Model-Based Control of Water Treatment with Pumped Water Storage
Ryan Mauery, Margaret Busse, Ilya Kovalenko

TL;DR
This paper presents a model predictive control approach for water treatment facilities with pumped storage, aiming to minimize energy costs and greenhouse gas emissions while reliably meeting variable water demand.
Contribution
It introduces a control-oriented hydraulic model and a novel MPC strategy tailored for integrated water treatment and pumped storage systems.
Findings
Effective reduction in energy costs demonstrated.
Reliable water demand fulfillment achieved.

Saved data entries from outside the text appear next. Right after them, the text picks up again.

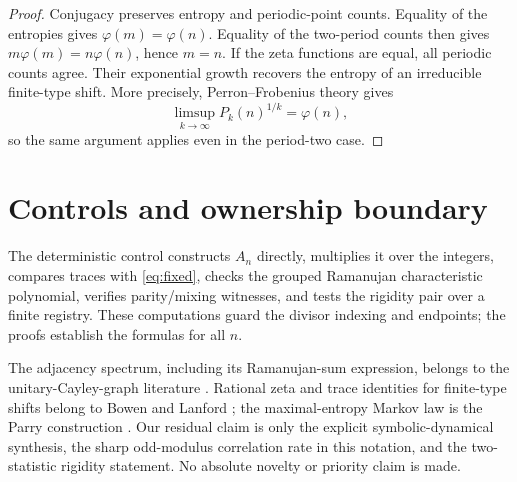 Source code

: \documentclass[11pt,a4paper]{amsart}
\theoremstyle{definition}
\theoremstyle{remark}
\begin{document}
\begin{proof}
Conjugacy preserves entropy and periodic-point counts.  Equality of the
entropies gives $\varphi(m)=\varphi(n)$.  Equality of the two-period counts
then gives $m\varphi(m)=n\varphi(n)$, hence $m=n$.  If the zeta functions are
equal, all periodic counts agree.  Their exponential growth recovers the
entropy of an irreducible finite-type shift.  More precisely,
Perron--Frobenius theory gives
\[
 \limsup_{k\to\infty}P_k(n)^{1/k}=\varphi(n),
\]
so the same argument applies even in the period-two case.
\end{proof}

\section{Controls and ownership boundary}

The deterministic control constructs $A_n$ directly, multiplies it over the
integers, compares traces with \eqref{eq:fixed}, checks the grouped
Ramanujan characteristic polynomial, verifies parity/mixing witnesses, and
tests the rigidity pair over a finite registry.  These computations guard
the divisor indexing and endpoints; the proofs establish the formulas for
all $n$.

The adjacency spectrum, including its Ramanujan-sum expression, belongs to
the unitary-Cayley-graph literature \cite{KlotzSander2007}.  Rational zeta and
trace identities for finite-type shifts belong to Bowen and Lanford
\cite{BowenLanford1970}; the maximal-entropy Markov law is the Parry
construction \cite{Parry1964}.  Our residual claim is only the explicit
symbolic-dynamical synthesis, the sharp odd-modulus correlation rate in this
notation, and the two-statistic rigidity statement.  No absolute novelty or
priority claim is made.



\end{document}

Greenhouse gas emissions minimized through control strategy.
Abstract
Water treatment facilities are critical infrastructure they must accommodate dynamic demand patterns without system disruption. These patterns can be scheduled, such as daily residential irrigation, or unexpected, such as demand spikes from withdrawals for fire management. The critical necessity of clean, safe, and reliable water requires water treatment control strategies that are insensitive to disturbances to guarantee that demand will be met. One essential problem in achieving this is the minimization of energy costs in the process of meeting water demand, especially as the need for decarbonization persists. This work develops a control-oriented hydraulic model of a water treatment facility with integrated pumped storage and introduces a model predictive control strategy for scheduling treatment plant system operations to minimize greenhouse gas emissions and safely meet water…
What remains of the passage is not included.